▶ _TRY IT_: Report how many lines in the material hold the word "POST". No other content is required.

▶ _EXTRACTED INFORMATION_:
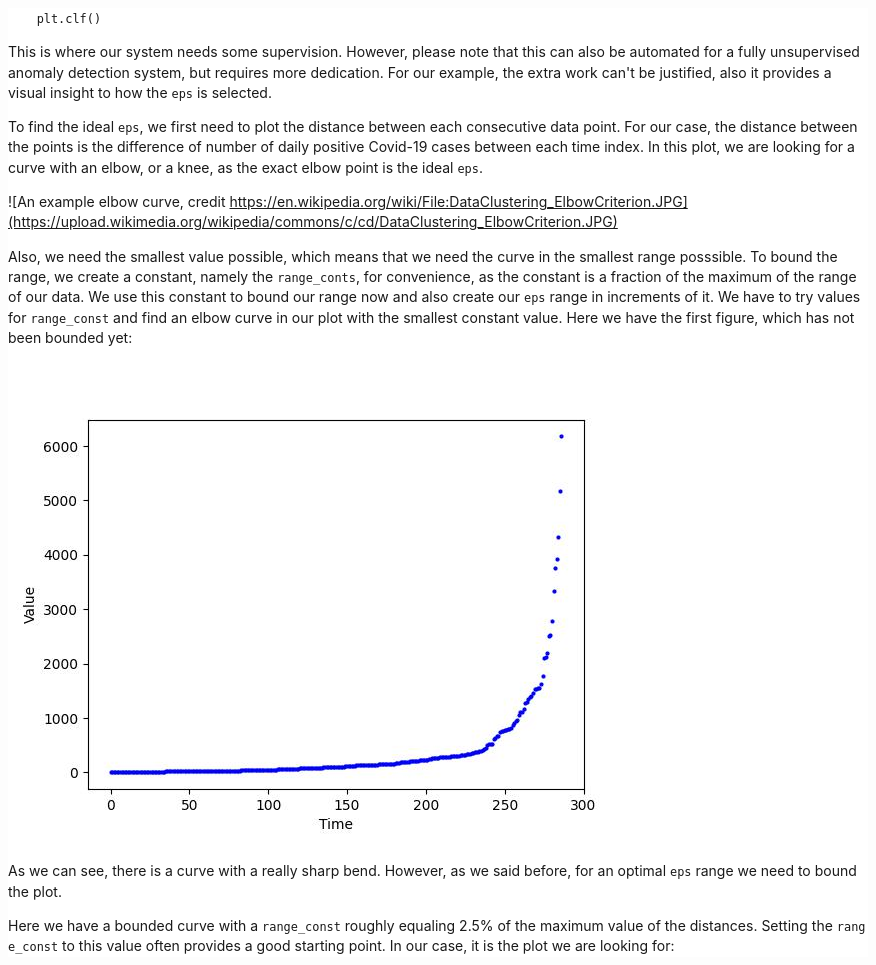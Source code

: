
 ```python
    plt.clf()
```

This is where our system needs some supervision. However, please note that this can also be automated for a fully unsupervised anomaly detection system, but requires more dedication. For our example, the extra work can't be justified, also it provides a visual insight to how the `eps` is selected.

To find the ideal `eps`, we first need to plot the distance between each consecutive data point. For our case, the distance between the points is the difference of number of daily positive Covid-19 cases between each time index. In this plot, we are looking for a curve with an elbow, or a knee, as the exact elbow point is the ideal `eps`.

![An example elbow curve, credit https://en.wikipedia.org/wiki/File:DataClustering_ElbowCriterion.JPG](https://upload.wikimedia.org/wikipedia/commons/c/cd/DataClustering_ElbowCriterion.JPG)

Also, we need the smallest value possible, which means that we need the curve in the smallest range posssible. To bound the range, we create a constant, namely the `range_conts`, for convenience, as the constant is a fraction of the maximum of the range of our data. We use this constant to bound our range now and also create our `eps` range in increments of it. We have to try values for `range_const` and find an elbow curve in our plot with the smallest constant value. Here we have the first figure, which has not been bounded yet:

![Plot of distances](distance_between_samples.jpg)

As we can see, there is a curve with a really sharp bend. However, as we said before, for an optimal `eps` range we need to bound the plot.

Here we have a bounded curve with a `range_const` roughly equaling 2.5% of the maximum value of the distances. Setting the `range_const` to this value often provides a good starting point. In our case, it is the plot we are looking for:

* * *

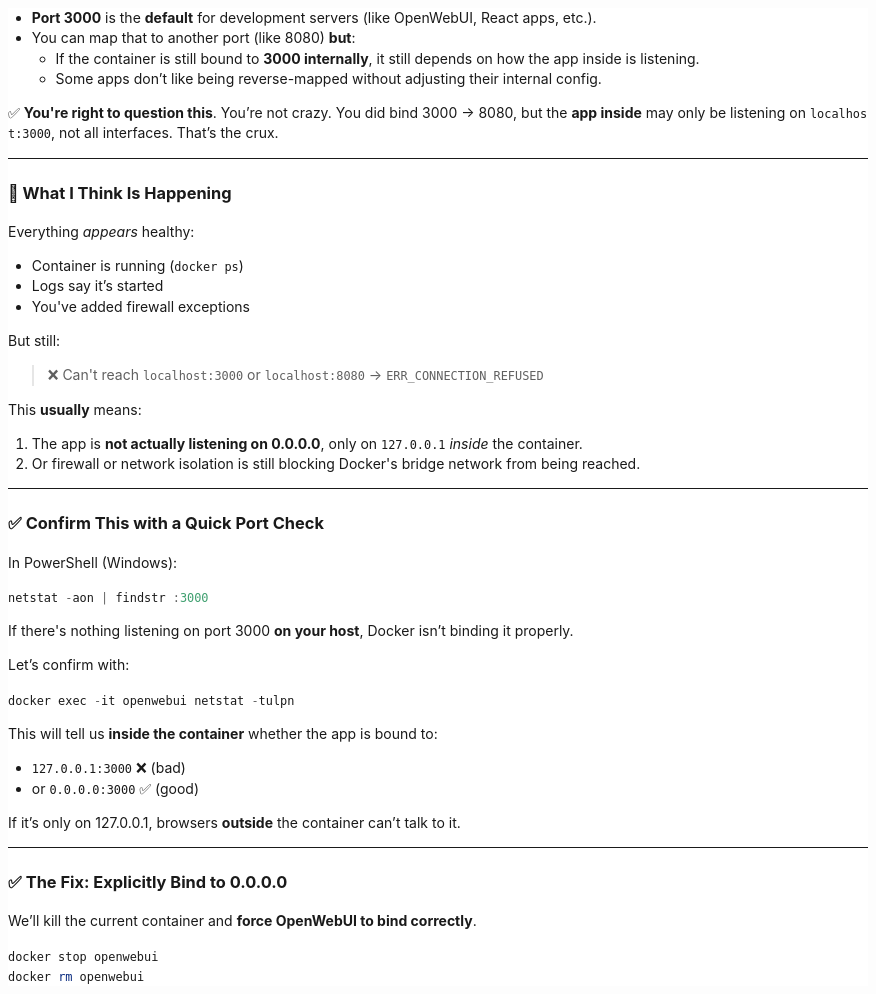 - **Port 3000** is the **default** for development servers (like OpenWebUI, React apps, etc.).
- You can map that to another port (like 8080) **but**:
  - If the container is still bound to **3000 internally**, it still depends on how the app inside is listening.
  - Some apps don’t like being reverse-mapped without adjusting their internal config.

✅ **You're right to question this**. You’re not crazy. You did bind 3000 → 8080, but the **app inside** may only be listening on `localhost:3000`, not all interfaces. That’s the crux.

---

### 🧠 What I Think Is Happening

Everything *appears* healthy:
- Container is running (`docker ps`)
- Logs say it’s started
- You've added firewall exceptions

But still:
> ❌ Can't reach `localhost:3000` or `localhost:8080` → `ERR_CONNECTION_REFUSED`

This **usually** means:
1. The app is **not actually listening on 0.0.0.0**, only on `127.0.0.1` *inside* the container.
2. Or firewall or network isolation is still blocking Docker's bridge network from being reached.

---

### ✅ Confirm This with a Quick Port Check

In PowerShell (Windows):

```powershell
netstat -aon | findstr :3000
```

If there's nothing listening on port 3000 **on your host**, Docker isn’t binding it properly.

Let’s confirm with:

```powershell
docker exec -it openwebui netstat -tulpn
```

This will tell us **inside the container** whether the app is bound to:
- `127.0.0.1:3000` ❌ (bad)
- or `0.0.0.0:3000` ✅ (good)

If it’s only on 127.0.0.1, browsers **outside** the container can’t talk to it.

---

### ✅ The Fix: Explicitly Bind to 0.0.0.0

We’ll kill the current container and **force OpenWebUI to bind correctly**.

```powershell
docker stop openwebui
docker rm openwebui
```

==

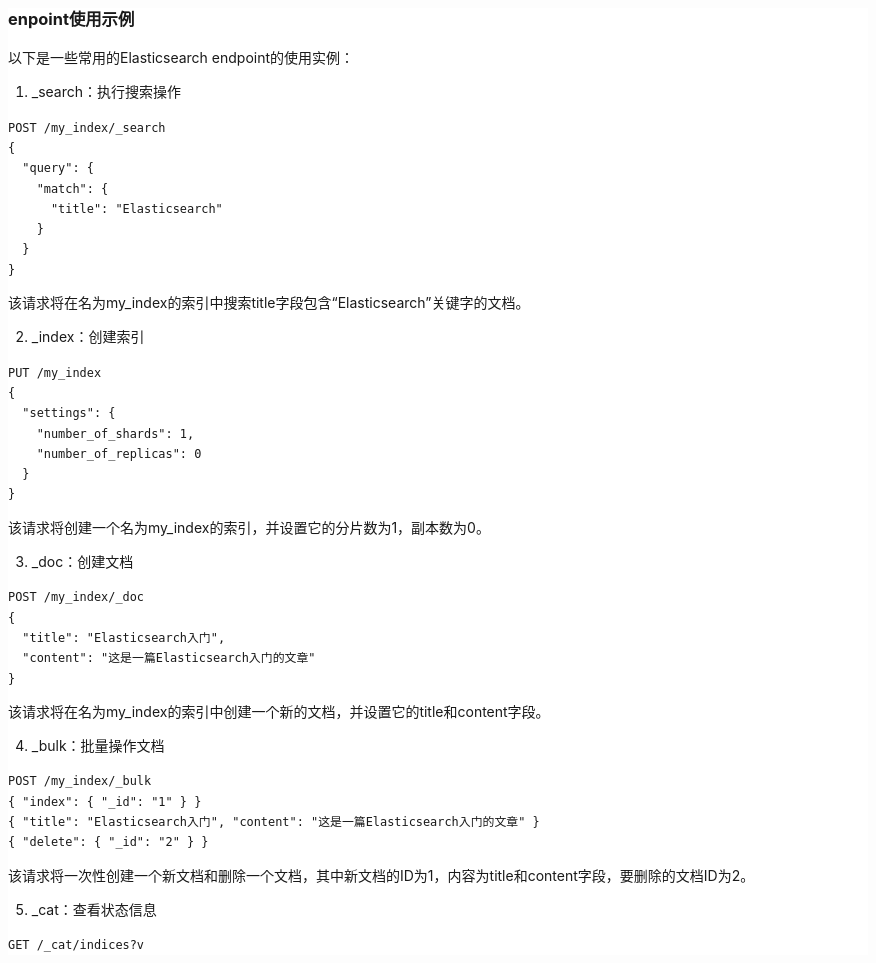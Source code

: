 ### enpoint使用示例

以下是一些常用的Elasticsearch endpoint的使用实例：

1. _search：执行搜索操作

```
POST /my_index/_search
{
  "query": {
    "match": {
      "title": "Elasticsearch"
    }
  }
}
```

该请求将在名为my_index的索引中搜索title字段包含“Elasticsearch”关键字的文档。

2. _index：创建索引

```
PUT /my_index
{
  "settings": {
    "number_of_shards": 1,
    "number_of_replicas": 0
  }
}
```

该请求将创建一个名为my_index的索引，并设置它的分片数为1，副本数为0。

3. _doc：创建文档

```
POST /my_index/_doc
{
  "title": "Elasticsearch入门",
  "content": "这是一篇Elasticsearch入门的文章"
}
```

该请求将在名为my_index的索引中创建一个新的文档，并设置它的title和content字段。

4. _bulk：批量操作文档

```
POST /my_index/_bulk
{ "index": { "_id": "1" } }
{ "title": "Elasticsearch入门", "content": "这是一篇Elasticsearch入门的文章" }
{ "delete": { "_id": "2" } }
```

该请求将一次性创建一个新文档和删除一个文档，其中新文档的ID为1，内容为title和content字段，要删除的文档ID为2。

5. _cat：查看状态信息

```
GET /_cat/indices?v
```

▶ _ANSWER FOR THE TASK_: 3